# INSTRUCTIONS TO FOLLOW
Comb the records below for the string "minipage" and copy each line where it turns up.

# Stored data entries
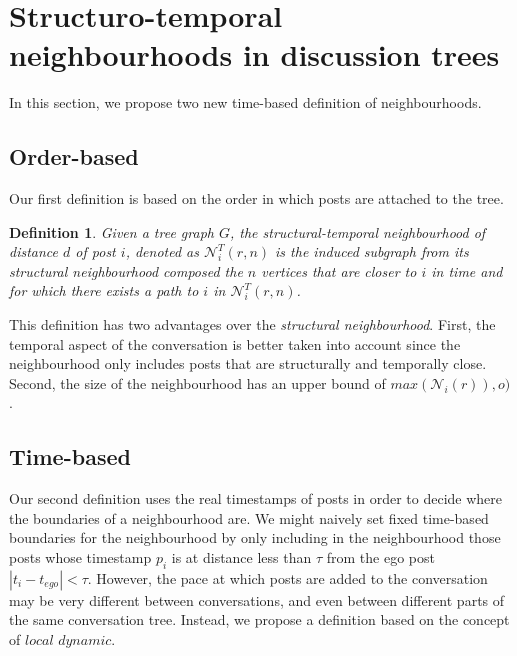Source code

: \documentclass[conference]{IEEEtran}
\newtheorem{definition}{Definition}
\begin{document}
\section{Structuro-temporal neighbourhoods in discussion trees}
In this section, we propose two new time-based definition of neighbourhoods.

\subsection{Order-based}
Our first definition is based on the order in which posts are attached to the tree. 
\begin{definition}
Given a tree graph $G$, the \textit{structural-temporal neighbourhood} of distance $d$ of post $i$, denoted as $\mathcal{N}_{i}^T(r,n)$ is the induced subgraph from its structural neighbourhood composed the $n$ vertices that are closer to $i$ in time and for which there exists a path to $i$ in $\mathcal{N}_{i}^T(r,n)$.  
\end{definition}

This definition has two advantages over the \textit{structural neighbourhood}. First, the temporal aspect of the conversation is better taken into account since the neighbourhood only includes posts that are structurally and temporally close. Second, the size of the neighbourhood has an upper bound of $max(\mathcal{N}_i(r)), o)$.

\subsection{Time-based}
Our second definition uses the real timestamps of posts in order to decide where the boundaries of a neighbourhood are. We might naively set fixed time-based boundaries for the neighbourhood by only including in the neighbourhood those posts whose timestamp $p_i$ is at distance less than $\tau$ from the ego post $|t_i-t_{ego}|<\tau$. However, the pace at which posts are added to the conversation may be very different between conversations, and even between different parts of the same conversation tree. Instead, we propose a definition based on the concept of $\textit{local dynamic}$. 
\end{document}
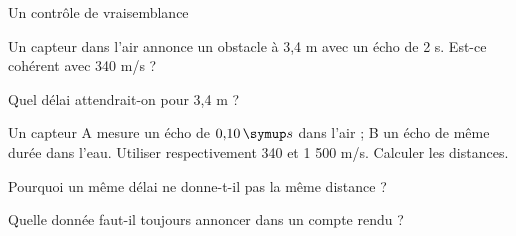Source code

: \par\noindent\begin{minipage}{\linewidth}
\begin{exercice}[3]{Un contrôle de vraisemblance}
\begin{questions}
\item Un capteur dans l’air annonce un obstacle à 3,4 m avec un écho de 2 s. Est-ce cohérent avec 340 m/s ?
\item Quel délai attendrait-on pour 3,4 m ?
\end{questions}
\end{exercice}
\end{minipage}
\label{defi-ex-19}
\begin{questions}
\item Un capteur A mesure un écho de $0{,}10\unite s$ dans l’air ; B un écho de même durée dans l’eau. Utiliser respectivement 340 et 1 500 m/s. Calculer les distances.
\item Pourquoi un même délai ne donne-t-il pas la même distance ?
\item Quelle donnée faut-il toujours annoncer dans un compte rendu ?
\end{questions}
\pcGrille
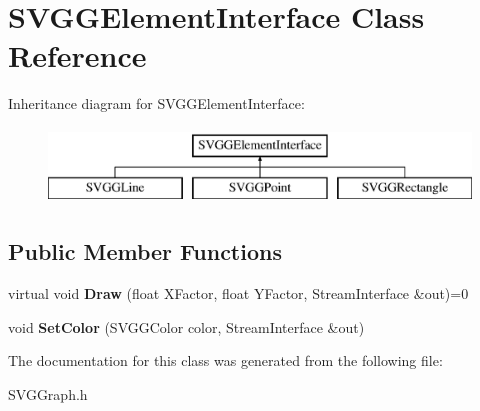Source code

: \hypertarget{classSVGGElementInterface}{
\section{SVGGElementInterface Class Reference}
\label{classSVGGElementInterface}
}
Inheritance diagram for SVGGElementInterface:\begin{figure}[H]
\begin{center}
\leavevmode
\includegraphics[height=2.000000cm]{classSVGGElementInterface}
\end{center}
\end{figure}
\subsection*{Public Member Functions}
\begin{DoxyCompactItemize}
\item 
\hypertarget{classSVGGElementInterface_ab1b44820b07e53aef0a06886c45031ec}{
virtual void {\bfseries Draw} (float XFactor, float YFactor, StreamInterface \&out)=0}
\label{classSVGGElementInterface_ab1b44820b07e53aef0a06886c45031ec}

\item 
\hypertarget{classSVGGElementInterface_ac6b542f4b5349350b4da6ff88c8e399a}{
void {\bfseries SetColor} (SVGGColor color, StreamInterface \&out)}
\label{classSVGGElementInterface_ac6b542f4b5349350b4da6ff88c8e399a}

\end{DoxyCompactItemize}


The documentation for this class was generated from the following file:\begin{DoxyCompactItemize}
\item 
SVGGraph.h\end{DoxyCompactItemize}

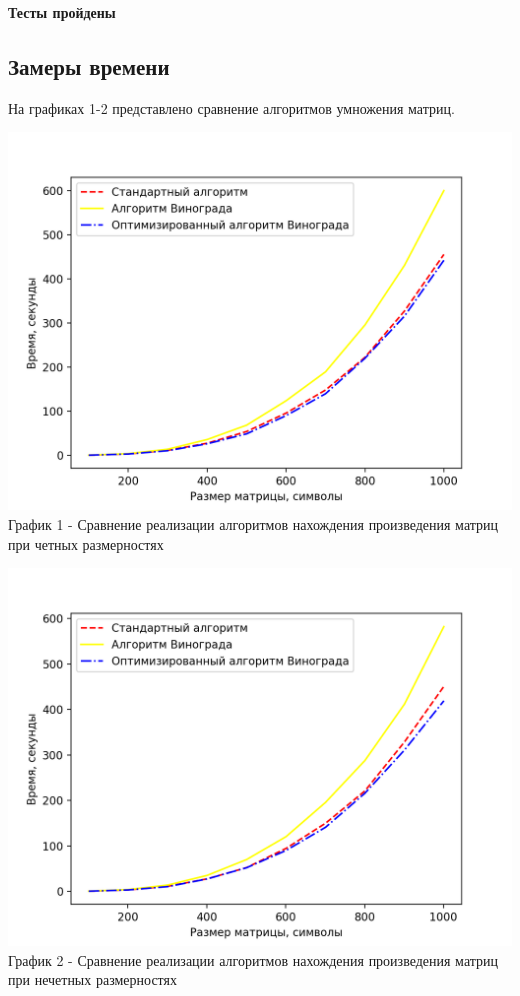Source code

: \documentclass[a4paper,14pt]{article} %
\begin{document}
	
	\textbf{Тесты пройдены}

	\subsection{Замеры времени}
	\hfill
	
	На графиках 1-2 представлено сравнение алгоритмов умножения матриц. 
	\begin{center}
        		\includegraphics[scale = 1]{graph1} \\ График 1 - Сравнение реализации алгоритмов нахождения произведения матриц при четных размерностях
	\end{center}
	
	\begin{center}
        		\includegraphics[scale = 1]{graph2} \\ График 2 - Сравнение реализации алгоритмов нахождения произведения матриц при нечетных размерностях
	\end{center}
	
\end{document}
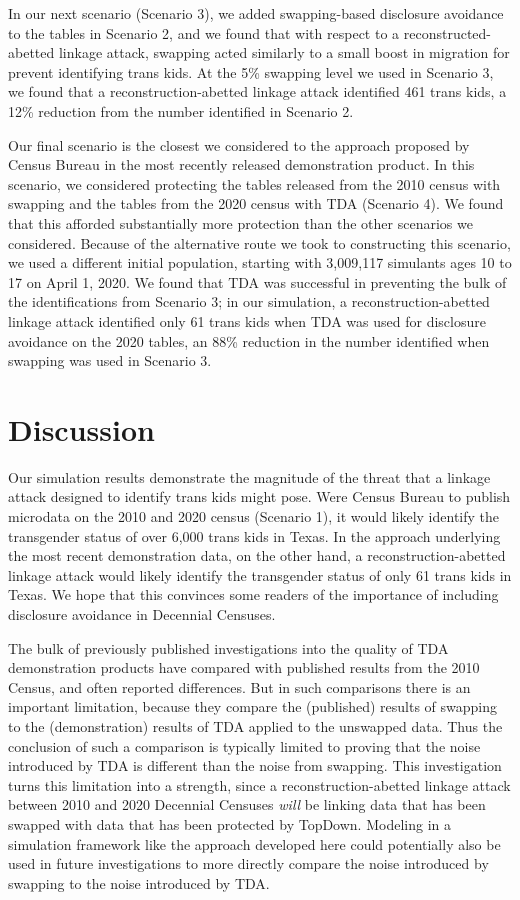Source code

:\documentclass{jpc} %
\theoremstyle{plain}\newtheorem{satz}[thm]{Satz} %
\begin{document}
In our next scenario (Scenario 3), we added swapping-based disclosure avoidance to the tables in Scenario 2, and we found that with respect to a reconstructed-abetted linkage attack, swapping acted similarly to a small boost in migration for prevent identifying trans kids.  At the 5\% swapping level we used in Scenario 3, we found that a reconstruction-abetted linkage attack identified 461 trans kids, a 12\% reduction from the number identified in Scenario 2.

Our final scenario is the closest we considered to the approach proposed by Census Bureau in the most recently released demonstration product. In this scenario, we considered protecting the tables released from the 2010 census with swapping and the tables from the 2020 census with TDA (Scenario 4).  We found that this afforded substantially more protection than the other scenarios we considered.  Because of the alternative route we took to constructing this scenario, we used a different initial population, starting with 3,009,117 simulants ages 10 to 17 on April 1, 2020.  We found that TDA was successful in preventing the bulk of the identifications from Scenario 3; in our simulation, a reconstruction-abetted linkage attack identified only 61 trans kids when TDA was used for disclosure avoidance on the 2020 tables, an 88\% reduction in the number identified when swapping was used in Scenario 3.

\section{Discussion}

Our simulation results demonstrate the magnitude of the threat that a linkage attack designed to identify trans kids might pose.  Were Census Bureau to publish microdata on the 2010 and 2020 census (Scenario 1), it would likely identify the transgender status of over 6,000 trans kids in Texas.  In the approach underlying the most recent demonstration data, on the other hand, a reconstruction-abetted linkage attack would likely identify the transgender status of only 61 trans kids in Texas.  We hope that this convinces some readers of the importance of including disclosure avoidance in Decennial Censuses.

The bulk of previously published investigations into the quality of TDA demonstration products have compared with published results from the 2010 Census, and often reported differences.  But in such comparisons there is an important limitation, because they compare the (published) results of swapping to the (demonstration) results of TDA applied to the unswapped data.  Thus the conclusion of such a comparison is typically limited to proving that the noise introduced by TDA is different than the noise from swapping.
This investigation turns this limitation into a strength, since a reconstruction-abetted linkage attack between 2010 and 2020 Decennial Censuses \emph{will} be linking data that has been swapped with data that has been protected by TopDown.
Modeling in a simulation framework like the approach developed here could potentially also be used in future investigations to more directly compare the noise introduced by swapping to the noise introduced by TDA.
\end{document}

# RESULT OF THIS EXERCISE
: \par\noindent\begin{minipage}{\linewidth}
\end{minipage}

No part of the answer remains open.